The strengthening dollar following a speech by US Federal Reserve Chair Janet Yellen, indicating the possibility of an interest hike in the near future, also weighed on crude futures. NYMEX WTI came under more pressure on significant crude stock builds, both at Cushing and in the US as a whole, over the month. ICE Brent ended August up 62¢, or 1.3%, at $47.16/b on a monthly average basis, while NYMEX WTI stayed unchanged at $44.80/b. Compared to the same period last year, y-t-d ICE Brent lost $15.14, or 26.3%, at $42.48/b, while NYMEX WTI declined $10.85, or 21%, to $40.84/b.
Crude oil futures prices improved in the second week of September.

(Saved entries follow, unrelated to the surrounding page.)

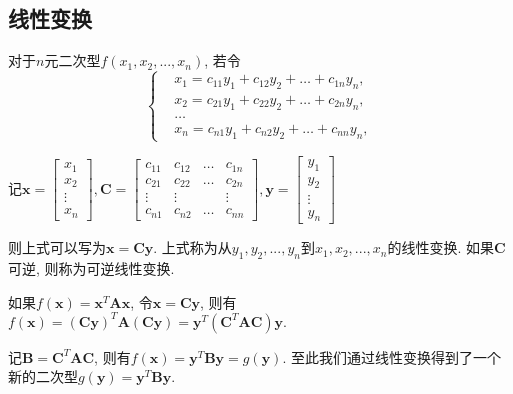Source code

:\subsection{线性变换}
对于$ n $元二次型$ f(x_{1}, x_{2},... ,x_{n}) $, 若令
\begin{equation*}
\left\{
\begin{aligned}
& x_{1} = c_{11}y_{1}+c_{12}y_{2}+\dots +c_{1n}y_{n}, \\
& x_{2} = c_{21}y_{1}+c_{22}y_{2}+\dots +c_{2n}y_{n}, \\
& \dots \\
& x_{n} = c_{n1}y_{1}+c_{n2}y_{2}+\dots +c_{nn}y_{n},
\end{aligned}
\right.
\end{equation*}\par
记$ \bm{x}=\begin{bmatrix}
          x_1 \\
          x_2 \\
          \vdots \\
          x_n
\end{bmatrix}, \bm{C}=\begin{bmatrix}
                      c_{11} & c_{12} & \dots & c_{1n} \\
                      c_{21} & c_{22} & \dots & c_{2n} \\
                      \vdots & \vdots &  & \vdots \\
                      c_{n1} & c_{n2} & \dots & c_{nn}
\end{bmatrix}, \bm{y}=\begin{bmatrix}
                      y_1 \\
                      y_2 \\
                      \vdots \\
                      y_n
\end{bmatrix}$\par \vspace{1em}
则上式可以写为$ \bm{x}=\bm{C}\bm{y} $. 上式称为从$ y_{1}, y_{2},... ,y_{n} $到$ x_{1}, x_{2},... ,x_{n} $的线性变换. 如果$ \bm{C} $可逆, 则称为可逆线性变换.\par
如果$ f(\bm{x})=\bm{x}^{T}\bm{A}\bm{x} $, 令$ \bm{x}=\bm{C}\bm{y} $, 则有$ f(\bm{x})=(\bm{C}\bm{y})^{T}\bm{A}(\bm{C}\bm{y})=\bm{y}^{T}(\bm{C}^{T}\bm{A}\bm{C})\bm{y}. $\par
记$ \bm{B}=\bm{C}^{T}\bm{A}\bm{C} $, 则有$ f(\bm{x})=\bm{y}^{T}\bm{B}\bm{y}=g(\bm{y}) $. 至此我们通过线性变换得到了一个新的二次型$g(\bm{y})=\bm{y}^{T}\bm{B}\bm{y}$.
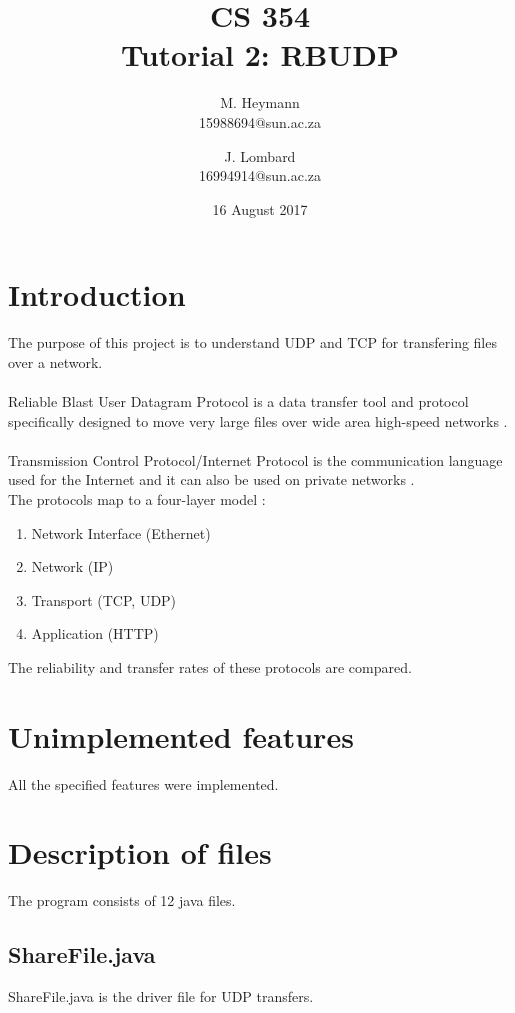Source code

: \documentclass[a4paper,10pt]{article}
\title{CS 354\\Tutorial 2: RBUDP}
\author{M. Heymann\\15988694@sun.ac.za \and J. Lombard\\16994914@sun.ac.za}
\date{16 August 2017}
\begin{document}
\clearpage\maketitle
\thispagestyle{empty} %

\pagebreak

\clearpage\tableofcontents
\thispagestyle{empty}

\pagebreak
\setcounter{page}{1} %

\section{Introduction}
The purpose of this project is to understand UDP and TCP for transfering files
over a network.\\\\
Reliable Blast User Datagram Protocol is a data transfer tool and protocol
specifically designed to move very large files over wide area high-speed
networks \cite{udpDef}.\\\\
Transmission Control Protocol/Internet Protocol is the communication language
used for the Internet and it can also be used on private networks
\cite{tcpDef}.\\
The protocols map to a four-layer model \cite{map}:
\begin{enumerate}
	\item Network Interface (Ethernet)
	\item Network (IP)
	\item Transport (TCP, UDP)
	\item Application (HTTP)
\end{enumerate}
The reliability and transfer rates of these protocols are compared.

\section{Unimplemented features}
All the specified features were implemented.

\section{Description of files}
The program consists of 12 java files.

\subsection{ShareFile.java}
ShareFile.java is the driver file for UDP transfers.
\end{document}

On 9 September, ICE Brent stood at $48.01/b and NYMEX WTI at $45.88/b.
Net long positions in managed money soared in August in crude futures and options on both the NYMEX and ICE. The increases in net length were largely the result of a massive decrease in shorts on the back of news that major oil producers would meet informally to discuss how to stabilize the market. Managed money short positions on the NYMEX were reduced by more than 84,000 positions, the greatest change in at least 10 years. The extent of short covering appears to have amplified the increases seen in the flat price over last week.
Relative to the end of the previous month, speculators increased net long positions in ICE Brent futures and options by 99,671 contracts, or 35%, to 388,207 lots, by the last week of August, exchange data from ICE showed. On the other hand, money managers almost doubled their net long US crude futures and options positions, increasing by a hefty 99,847 lots, or 83%, to 220,403 contracts, the US Commodity Futures Trading Commission (CFTC) reported.
Meanwhile, the total futures and options open interest volume at the two exchanges increased from 2.8%, or 146,997 contracts at the end of July to 5.4 million contracts at the end of August.
During August, the daily average traded volume for NYMEX WTI contracts increased by 60,123 lots, up 6.4%, to 1,002,196 contracts, while that of ICE Brent was 55,090 contracts lower, down 7.2%, at 710,523 lots. The daily aggregate traded volume for both crude oil futures markets increased by 5,033 contracts to about 1.71 million futures lots, equivalent to around 1.7 billion barrels per day. The total traded volume at both exchanges was higher in August by 23.05 mn and 16.34 mn contracts in NYMEX WTI and ICE Brent, respectively, as there were three additional trading days compared to July.